Some short comments:

  • I verified the existence of the anthology from the Pirate Bay search engine. It really does exist. (So, evidently, does the Pirate Bay, which surprised me a little, considering recent efforts to take them down.)
  • 10,000 ebooks do not take a great deal of space by today’s standards. (Admittedly, better files with cover scans would be larger.) No one will think twice about a 4 GB download for size reasons, when 750 GB drives are going for $69.95.
  • The PDF is ugly. The lines are far too wide for easy readability and (since this is not a tagged PDF) not reflowable. That said, I did not find a single OCR error.
  • The Windows pathname of the text file from which the PDF was generated is shown at the top of every page. The pathname includes the full name of some clueless Dutch guy, from whose Mijn Documenten folder the file came. Ebook piracy clearly belongs to the common people, not some elite cabal skilfully dodging the **AA.
  • I’ve used a scanner to rip a couple of print books (plus ten years of Carl & Jerry print stories) and it is horrible hard work. However, the anthology demonstrates that if print is a form of inadvertent DRM (which I have long thought) it is not a particularly strong one. After all, as Bruce Schneier has said about DRM systems generally, they only have to be broken once.

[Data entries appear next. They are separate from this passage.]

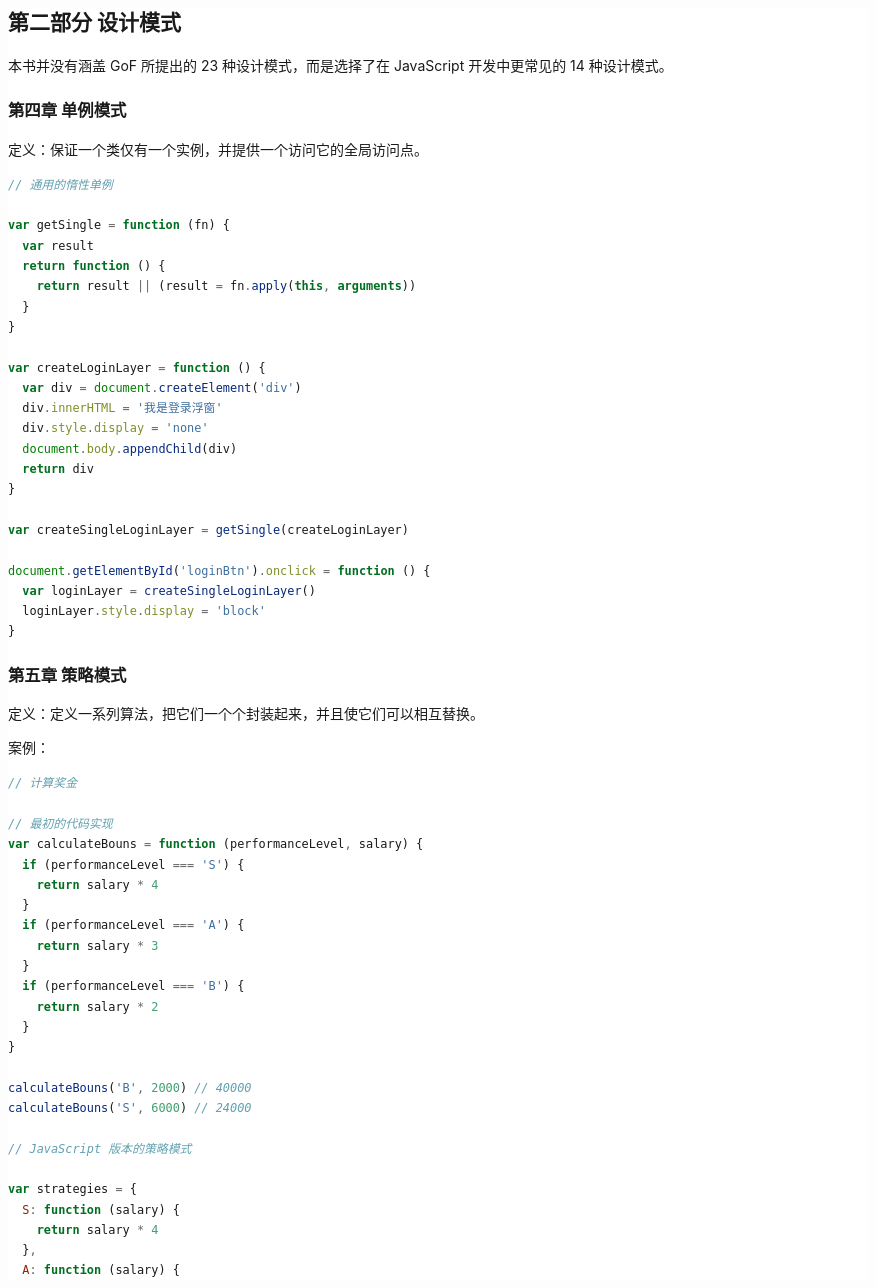 ## 第二部分 设计模式

本书并没有涵盖 GoF 所提出的 23 种设计模式，而是选择了在 JavaScript 开发中更常见的 14 种设计模式。

### 第四章 单例模式
定义：保证一个类仅有一个实例，并提供一个访问它的全局访问点。

```js
// 通用的惰性单例

var getSingle = function (fn) {
  var result
  return function () {
    return result || (result = fn.apply(this, arguments))
  }
}

var createLoginLayer = function () {
  var div = document.createElement('div')
  div.innerHTML = '我是登录浮窗'
  div.style.display = 'none'
  document.body.appendChild(div)
  return div
}

var createSingleLoginLayer = getSingle(createLoginLayer)

document.getElementById('loginBtn').onclick = function () {
  var loginLayer = createSingleLoginLayer()
  loginLayer.style.display = 'block'
}
```

### 第五章 策略模式
定义：定义一系列算法，把它们一个个封装起来，并且使它们可以相互替换。

案例：

```js
// 计算奖金

// 最初的代码实现
var calculateBouns = function (performanceLevel, salary) {
  if (performanceLevel === 'S') {
    return salary * 4
  }
  if (performanceLevel === 'A') {
    return salary * 3
  }
  if (performanceLevel === 'B') {
    return salary * 2
  }
}

calculateBouns('B', 2000) // 40000
calculateBouns('S', 6000) // 24000

// JavaScript 版本的策略模式

var strategies = {
  S: function (salary) {
    return salary * 4
  },
  A: function (salary) {
```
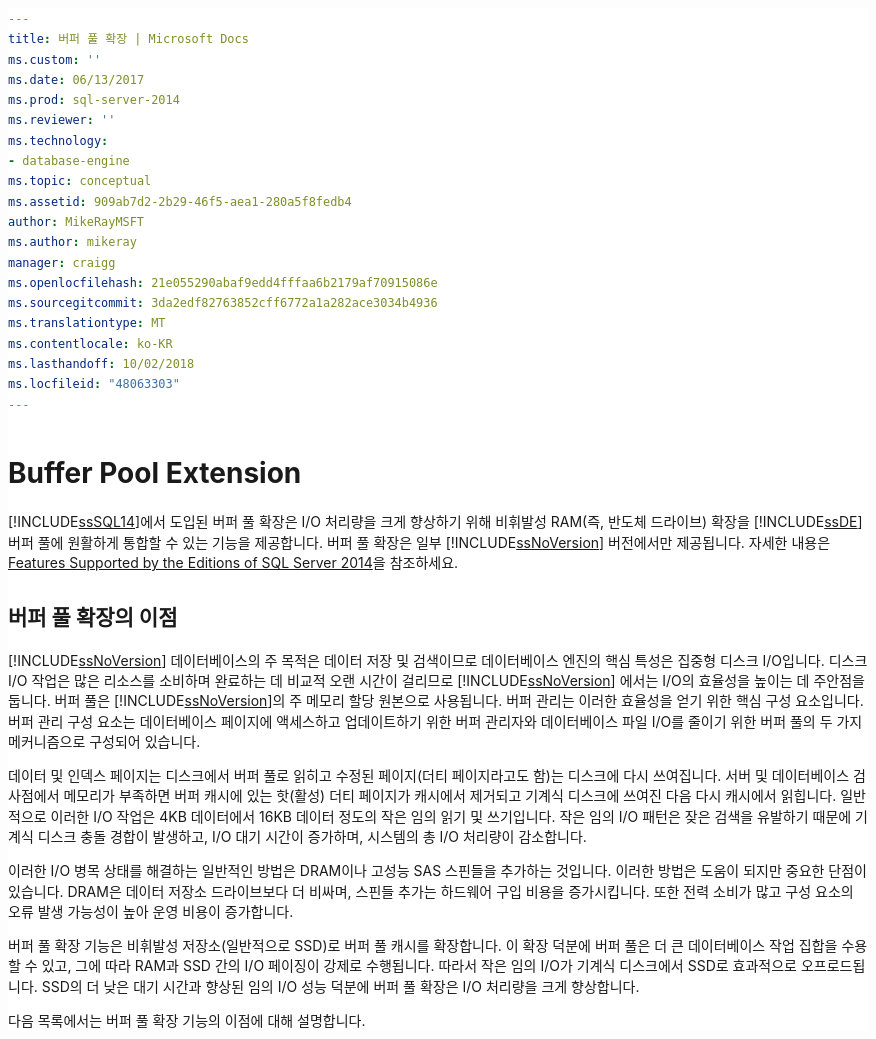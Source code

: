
 ```yaml
---
title: 버퍼 풀 확장 | Microsoft Docs
ms.custom: ''
ms.date: 06/13/2017
ms.prod: sql-server-2014
ms.reviewer: ''
ms.technology:
- database-engine
ms.topic: conceptual
ms.assetid: 909ab7d2-2b29-46f5-aea1-280a5f8fedb4
author: MikeRayMSFT
ms.author: mikeray
manager: craigg
ms.openlocfilehash: 21e055290abaf9edd4fffaa6b2179af70915086e
ms.sourcegitcommit: 3da2edf82763852cff6772a1a282ace3034b4936
ms.translationtype: MT
ms.contentlocale: ko-KR
ms.lasthandoff: 10/02/2018
ms.locfileid: "48063303"
---
```

# <a name="buffer-pool-extension"></a>Buffer Pool Extension
  [!INCLUDE[ssSQL14](../../includes/sssql14-md.md)]에서 도입된 버퍼 풀 확장은 I/O 처리량을 크게 향상하기 위해 비휘발성 RAM(즉, 반도체 드라이브) 확장을 [!INCLUDE[ssDE](../../includes/ssde-md.md)] 버퍼 풀에 원활하게 통합할 수 있는 기능을 제공합니다. 버퍼 풀 확장은 일부 [!INCLUDE[ssNoVersion](../../includes/ssnoversion-md.md)] 버전에서만 제공됩니다. 자세한 내용은 [Features Supported by the Editions of SQL Server 2014](../../getting-started/features-supported-by-the-editions-of-sql-server-2014.md)을 참조하세요.  
  
## <a name="benefits-of-the-buffer-pool-extension"></a>버퍼 풀 확장의 이점  
 [!INCLUDE[ssNoVersion](../../includes/ssnoversion-md.md)] 데이터베이스의 주 목적은 데이터 저장 및 검색이므로 데이터베이스 엔진의 핵심 특성은 집중형 디스크 I/O입니다. 디스크 I/O 작업은 많은 리소스를 소비하며 완료하는 데 비교적 오랜 시간이 걸리므로 [!INCLUDE[ssNoVersion](../../includes/ssnoversion-md.md)] 에서는 I/O의 효율성을 높이는 데 주안점을 둡니다. 버퍼 풀은 [!INCLUDE[ssNoVersion](../../includes/ssnoversion-md.md)]의 주 메모리 할당 원본으로 사용됩니다. 버퍼 관리는 이러한 효율성을 얻기 위한 핵심 구성 요소입니다. 버퍼 관리 구성 요소는 데이터베이스 페이지에 액세스하고 업데이트하기 위한 버퍼 관리자와 데이터베이스 파일 I/O를 줄이기 위한 버퍼 풀의 두 가지 메커니즘으로 구성되어 있습니다.  
  
 데이터 및 인덱스 페이지는 디스크에서 버퍼 풀로 읽히고 수정된 페이지(더티 페이지라고도 함)는 디스크에 다시 쓰여집니다. 서버 및 데이터베이스 검사점에서 메모리가 부족하면 버퍼 캐시에 있는 핫(활성) 더티 페이지가 캐시에서 제거되고 기계식 디스크에 쓰여진 다음 다시 캐시에서 읽힙니다. 일반적으로 이러한 I/O 작업은 4KB 데이터에서 16KB 데이터 정도의 작은 임의 읽기 및 쓰기입니다. 작은 임의 I/O 패턴은 잦은 검색을 유발하기 때문에 기계식 디스크 충돌 경합이 발생하고, I/O 대기 시간이 증가하며, 시스템의 총 I/O 처리량이 감소합니다.  
  
 이러한 I/O 병목 상태를 해결하는 일반적인 방법은 DRAM이나 고성능 SAS 스핀들을 추가하는 것입니다. 이러한 방법은 도움이 되지만 중요한 단점이 있습니다. DRAM은 데이터 저장소 드라이브보다 더 비싸며, 스핀들 추가는 하드웨어 구입 비용을 증가시킵니다. 또한 전력 소비가 많고 구성 요소의 오류 발생 가능성이 높아 운영 비용이 증가합니다.  
  
 버퍼 풀 확장 기능은 비휘발성 저장소(일반적으로 SSD)로 버퍼 풀 캐시를 확장합니다. 이 확장 덕분에 버퍼 풀은 더 큰 데이터베이스 작업 집합을 수용할 수 있고, 그에 따라 RAM과 SSD 간의 I/O 페이징이 강제로 수행됩니다. 따라서 작은 임의 I/O가 기계식 디스크에서 SSD로 효과적으로 오프로드됩니다. SSD의 더 낮은 대기 시간과 향상된 임의 I/O 성능 덕분에 버퍼 풀 확장은 I/O 처리량을 크게 향상합니다.  
  
 다음 목록에서는 버퍼 풀 확장 기능의 이점에 대해 설명합니다.  
  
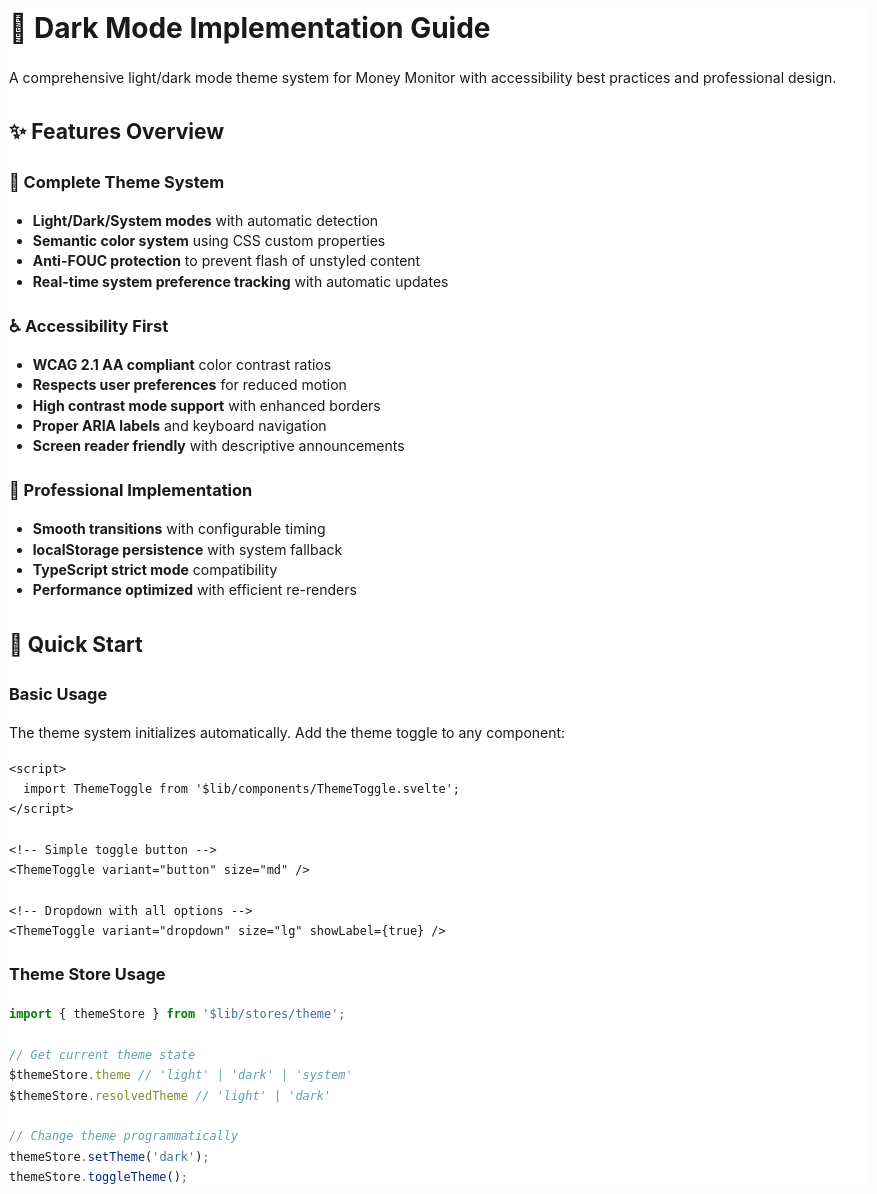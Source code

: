 # 🌙 Dark Mode Implementation Guide

A comprehensive light/dark mode theme system for Money Monitor with accessibility best practices and professional design.

## ✨ Features Overview

### 🎨 Complete Theme System
- **Light/Dark/System modes** with automatic detection
- **Semantic color system** using CSS custom properties
- **Anti-FOUC protection** to prevent flash of unstyled content
- **Real-time system preference tracking** with automatic updates

### ♿ Accessibility First
- **WCAG 2.1 AA compliant** color contrast ratios
- **Respects user preferences** for reduced motion
- **High contrast mode support** with enhanced borders
- **Proper ARIA labels** and keyboard navigation
- **Screen reader friendly** with descriptive announcements

### 🎯 Professional Implementation
- **Smooth transitions** with configurable timing
- **localStorage persistence** with system fallback
- **TypeScript strict mode** compatibility
- **Performance optimized** with efficient re-renders

## 🚀 Quick Start

### Basic Usage

The theme system initializes automatically. Add the theme toggle to any component:

```svelte
<script>
  import ThemeToggle from '$lib/components/ThemeToggle.svelte';
</script>

<!-- Simple toggle button -->
<ThemeToggle variant="button" size="md" />

<!-- Dropdown with all options -->
<ThemeToggle variant="dropdown" size="lg" showLabel={true} />
```

### Theme Store Usage

```typescript
import { themeStore } from '$lib/stores/theme';

// Get current theme state
$themeStore.theme // 'light' | 'dark' | 'system'
$themeStore.resolvedTheme // 'light' | 'dark'

// Change theme programmatically
themeStore.setTheme('dark');
themeStore.toggleTheme();
```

This last item is key. A printed book is a worst-case challenge for an ebook pirate. Compared to cutting off the binding and making sure the paper pages all feed straight through the scanner ADF and then fixing the inevitable OCR errors, stripping out an ebook’s DRM is trivial. If ebook piracy is not yet a big deal, it isn’t because it’s difficult. It’s still because reading ebooks is borderline painful. I may not be typical, but if I can buy a used copy of a recent hardcover of interest for $10 or less, I’ll choose the hardcover rather than an ebook at any price. Sooner or later the readers will catch up to paper, and by then, well, we may see a 4 TB file called “10,000,000 EBooks About Everything” on the file-sharing networks, and it won’t even take an objectionable chunk of our 80 TB hard drives.

You think I’m kidding? Let’s compare notes in five or six years.